---------- Data records ----------

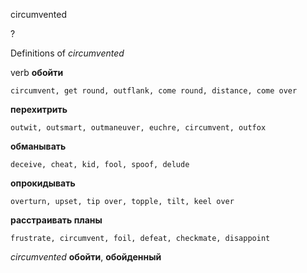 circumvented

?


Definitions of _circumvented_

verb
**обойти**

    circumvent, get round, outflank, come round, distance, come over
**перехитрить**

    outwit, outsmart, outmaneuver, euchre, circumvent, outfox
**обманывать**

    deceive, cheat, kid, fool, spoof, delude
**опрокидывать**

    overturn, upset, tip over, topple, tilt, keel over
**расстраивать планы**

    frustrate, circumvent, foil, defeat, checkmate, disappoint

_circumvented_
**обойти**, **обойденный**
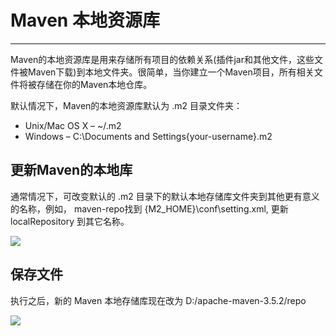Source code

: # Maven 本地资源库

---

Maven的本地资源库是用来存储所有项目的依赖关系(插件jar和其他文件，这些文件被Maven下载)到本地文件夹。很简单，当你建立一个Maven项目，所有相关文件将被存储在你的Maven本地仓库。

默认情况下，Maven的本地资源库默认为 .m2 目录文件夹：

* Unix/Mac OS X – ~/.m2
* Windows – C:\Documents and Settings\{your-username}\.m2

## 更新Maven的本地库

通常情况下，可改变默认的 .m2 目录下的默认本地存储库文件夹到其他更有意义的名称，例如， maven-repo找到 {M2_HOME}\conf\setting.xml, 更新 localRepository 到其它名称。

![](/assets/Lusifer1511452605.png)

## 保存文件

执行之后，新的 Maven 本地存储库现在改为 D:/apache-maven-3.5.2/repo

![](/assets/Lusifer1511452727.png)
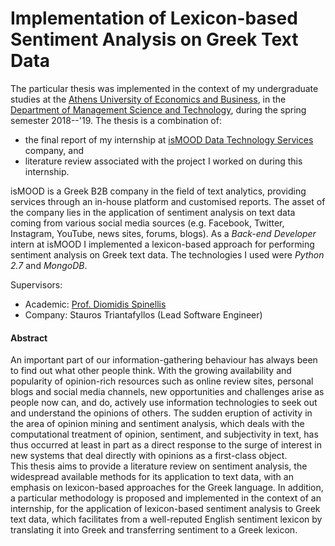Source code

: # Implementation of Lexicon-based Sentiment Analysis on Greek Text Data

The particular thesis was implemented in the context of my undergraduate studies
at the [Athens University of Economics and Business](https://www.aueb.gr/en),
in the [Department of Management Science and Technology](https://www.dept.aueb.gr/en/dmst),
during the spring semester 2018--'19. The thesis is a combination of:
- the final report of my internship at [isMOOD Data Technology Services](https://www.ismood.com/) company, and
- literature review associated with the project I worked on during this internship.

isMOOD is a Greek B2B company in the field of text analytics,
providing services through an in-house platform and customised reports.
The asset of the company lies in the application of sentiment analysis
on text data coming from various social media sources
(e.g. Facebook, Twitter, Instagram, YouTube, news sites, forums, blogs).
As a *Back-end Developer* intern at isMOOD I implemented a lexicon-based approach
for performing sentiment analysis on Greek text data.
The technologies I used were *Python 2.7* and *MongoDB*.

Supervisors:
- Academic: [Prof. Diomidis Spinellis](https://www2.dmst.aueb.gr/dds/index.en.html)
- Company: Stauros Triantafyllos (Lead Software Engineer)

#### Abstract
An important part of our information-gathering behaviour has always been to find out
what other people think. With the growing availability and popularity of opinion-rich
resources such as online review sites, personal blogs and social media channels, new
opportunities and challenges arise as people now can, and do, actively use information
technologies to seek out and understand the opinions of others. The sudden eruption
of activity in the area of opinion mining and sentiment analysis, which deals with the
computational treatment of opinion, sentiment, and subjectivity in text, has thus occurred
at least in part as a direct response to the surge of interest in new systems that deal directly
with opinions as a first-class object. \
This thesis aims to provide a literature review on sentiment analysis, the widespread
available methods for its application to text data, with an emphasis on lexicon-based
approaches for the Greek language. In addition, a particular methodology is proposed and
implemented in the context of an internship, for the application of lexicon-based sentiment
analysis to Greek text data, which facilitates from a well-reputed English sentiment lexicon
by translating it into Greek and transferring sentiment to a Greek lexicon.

----------
---------- Data records ----------

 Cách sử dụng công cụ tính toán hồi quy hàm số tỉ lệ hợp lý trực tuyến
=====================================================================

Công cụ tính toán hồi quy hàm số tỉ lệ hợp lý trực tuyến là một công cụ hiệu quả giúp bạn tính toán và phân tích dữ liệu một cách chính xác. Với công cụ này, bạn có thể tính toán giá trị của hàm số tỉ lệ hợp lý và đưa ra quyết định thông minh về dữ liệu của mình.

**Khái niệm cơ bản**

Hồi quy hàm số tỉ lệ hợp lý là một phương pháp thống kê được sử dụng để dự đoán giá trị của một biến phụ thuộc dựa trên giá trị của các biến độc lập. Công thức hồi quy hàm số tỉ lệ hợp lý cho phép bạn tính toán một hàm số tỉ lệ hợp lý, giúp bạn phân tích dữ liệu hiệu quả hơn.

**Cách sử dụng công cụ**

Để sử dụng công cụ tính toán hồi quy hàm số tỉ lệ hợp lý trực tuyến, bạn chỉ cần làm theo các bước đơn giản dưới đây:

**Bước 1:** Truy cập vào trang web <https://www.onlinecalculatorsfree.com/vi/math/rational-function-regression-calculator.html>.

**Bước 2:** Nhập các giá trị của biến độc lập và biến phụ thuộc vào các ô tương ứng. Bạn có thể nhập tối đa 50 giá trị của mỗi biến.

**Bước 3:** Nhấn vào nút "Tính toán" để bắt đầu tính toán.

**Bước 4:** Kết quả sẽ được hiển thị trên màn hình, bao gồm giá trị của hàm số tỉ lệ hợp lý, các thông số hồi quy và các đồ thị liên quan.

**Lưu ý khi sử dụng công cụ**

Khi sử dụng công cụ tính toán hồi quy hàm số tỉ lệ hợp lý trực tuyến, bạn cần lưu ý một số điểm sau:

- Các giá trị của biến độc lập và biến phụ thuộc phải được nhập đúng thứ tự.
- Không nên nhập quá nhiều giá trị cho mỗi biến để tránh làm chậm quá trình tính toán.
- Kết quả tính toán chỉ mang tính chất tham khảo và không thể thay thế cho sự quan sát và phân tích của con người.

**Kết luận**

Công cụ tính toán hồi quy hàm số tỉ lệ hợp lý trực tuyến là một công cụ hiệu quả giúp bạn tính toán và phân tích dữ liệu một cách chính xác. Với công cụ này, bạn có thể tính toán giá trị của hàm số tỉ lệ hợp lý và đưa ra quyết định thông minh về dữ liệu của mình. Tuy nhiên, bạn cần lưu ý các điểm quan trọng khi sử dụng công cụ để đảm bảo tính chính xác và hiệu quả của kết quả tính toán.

----------

=== Task objective ===
Look through the data and gather every line with the string "over" in it.

=== Solution for this exercise ===
    circumvent, get round, outflank, come round, distance, come over
    overturn, upset, tip over, topple, tilt, keel over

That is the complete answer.